All of the entries need to be printed again exactly; pictures are the only thing to omit.

# # #

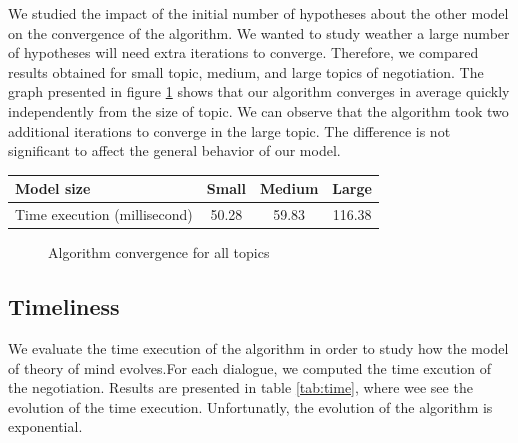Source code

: \documentclass[sigconf]{aamas}  %
\begin{document}
	We studied the impact of the initial number of hypotheses about the other model on the convergence of the algorithm. We wanted to study weather a large number of hypotheses will need extra iterations to converge. Therefore, we compared results obtained for small topic, medium, and large topics of negotiation. The graph presented in figure \ref{fig:converge} shows that our algorithm converges in average quickly independently from the size of topic. We can observe that the algorithm took two additional iterations to converge in the large topic. The difference is not significant to affect the general behavior of our model.
	\begin{table}
		\begin{tabular}{|p{2 cm}|c|c|c|}
			\hline
			Model size & Small & Medium & Large \\
			\hline
			Time execution (millisecond) & 50.28 &	59.83 &	116.38\\
			\hline
		\end{tabular}
	\end{table}
	
		\begin{figure}[]
			\caption{Algorithm convergence for all topics} 
			\label{fig:converge}
		\end{figure}
	
	
	\subsection{Timeliness}
	We evaluate the time execution of the algorithm in order to study how the model of theory of mind evolves.For each dialogue, we computed the time excution of the negotiation. Results are presented in table \ref{tab:time}, where wee see the evolution of the time execution. Unfortunatly, the evolution of the algorithm is exponential.
\end{document}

# # #

### SOLUTION
Source code

: \documentclass[sigconf]{aamas}  %
\begin{document}
	We studied the impact of the initial number of hypotheses about the other model on the convergence of the algorithm. We wanted to study weather a large number of hypotheses will need extra iterations to converge. Therefore, we compared results obtained for small topic, medium, and large topics of negotiation. The graph presented in figure \ref{fig:converge} shows that our algorithm converges in average quickly independently from the size of topic. We can observe that the algorithm took two additional iterations to converge in the large topic. The difference is not significant to affect the general behavior of our model.
	\begin{table}
		\begin{tabular}{|p{2 cm}|c|c|c|}
			\hline
			Model size & Small & Medium & Large \\
			\hline
			Time execution (millisecond) & 50.28 &	59.83 &	116.38\\
			\hline
		\end{tabular}
	\end{table}
	
		\begin{figure}[]
			\caption{Algorithm convergence for all topics} 
			\label{fig:converge}
		\end{figure}
	
	
	\subsection{Timeliness}
	We evaluate the time execution of the algorithm in order to study how the model of theory of mind evolves.For each dialogue, we computed the time excution of the negotiation. Results are presented in table \ref{tab:time}, where wee see the evolution of the time execution. Unfortunatly, the evolution of the algorithm is exponential.
\end{document}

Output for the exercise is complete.